Whenever a police officer walks up to me I automatically think, “What did I do wrong?” This happened to me about two weeks ago in the gallery as I turned on the lights for a tour. All of my decisions from the last 24 hours went through my mind and happily I thought, “I did not do anything wrong. So, why is he here?”
The BYU police officer told me that one of the custodians saw me in the gallery and mistook me for a wandering student. I chuckled and said, “No, I am a gallery educator here at Education in Zion. Have you seen the gallery before?”
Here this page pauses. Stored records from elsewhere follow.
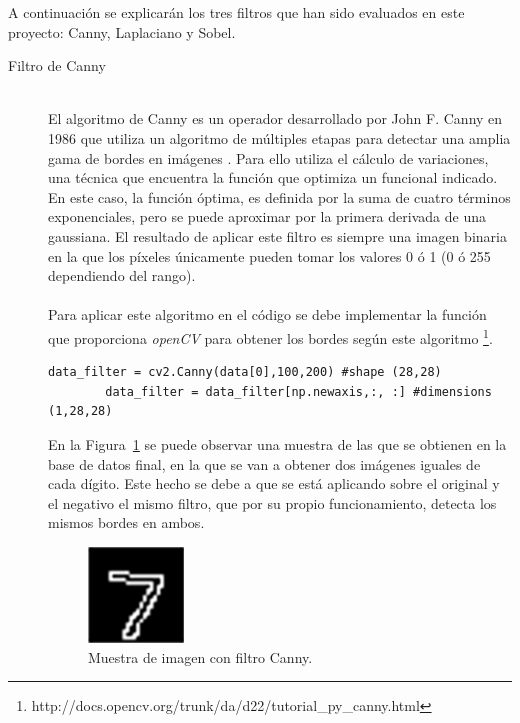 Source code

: A continuación se explicarán los tres filtros que han sido evaluados en este proyecto: Canny, Laplaciano y Sobel.\\

\begin{description}
	\item[Filtro de Canny] \hfill 
	\vspace{10pt}
	\\
	El algoritmo de Canny es un operador desarrollado por John F. Canny en 1986 que utiliza un algoritmo de múltiples etapas para detectar una amplia gama de bordes en imágenes \cite{4767851}. Para ello utiliza el cálculo de variaciones, una técnica que encuentra la función que optimiza un funcional indicado. En este caso, la función óptima, es definida por la suma de cuatro términos exponenciales, pero se puede aproximar por la primera derivada de una gaussiana. El resultado de aplicar este filtro es siempre una imagen binaria en la que los píxeles únicamente pueden tomar los valores 0 ó 1 (0 ó 255 dependiendo del rango).\\
	\vspace{-10pt}
	\\
	Para aplicar este algoritmo en el código se debe implementar la función que proporciona \textit{openCV} para obtener los bordes según este algoritmo \footnote{http://docs.opencv.org/trunk/da/d22/tutorial\_py\_canny.html}.
	\vspace{10pt}
	\begin{lstlisting}[frame=single]
		data_filter = cv2.Canny(data[0],100,200) #shape (28,28)
		data_filter = data_filter[np.newaxis,:, :] #dimensions (1,28,28)
	\end{lstlisting}
	En la Figura~\ref{fig.canny} se puede observar una muestra de las que se obtienen en la base de datos final, en la que se van a obtener dos imágenes iguales de cada dígito. Este hecho se debe a que se está aplicando sobre el original y el negativo el mismo filtro, que por su propio funcionamiento, detecta los mismos bordes en ambos.\\
	
	\begin{figure}[H]
		\begin{center}
			\includegraphics[width=0.25\textwidth]{figures/canny}
			\caption{Muestra de imagen con filtro Canny.}
			\label{fig.canny}
		\end{center}
	\end{figure}
	

\end{description}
He answered that he had only been through the room that contained a photo of his old school. Puzzled, I followed him into a room in the gallery where he pointed to a schoolhouse in Tonga and said, “This was my school or at least this was exactly how my school was built.” He described the special construction of the school: the coconut tree wood beams tied without nails and the roof of branches and leaves that would never leak. Then he showed me the differences between the native clothing of the Tongans, Samoans, Kiwis (from New Zealand), and Polynesians.
His enthusiasm was contagious and I found myself wanting to learn more about the Tongan culture and people. My new friend smiled as I waved goodbye saying, “Come back again!”
As I have reflected on this event, I realized that even in the most unexpected circumstances we can gain an appreciation for cultural education.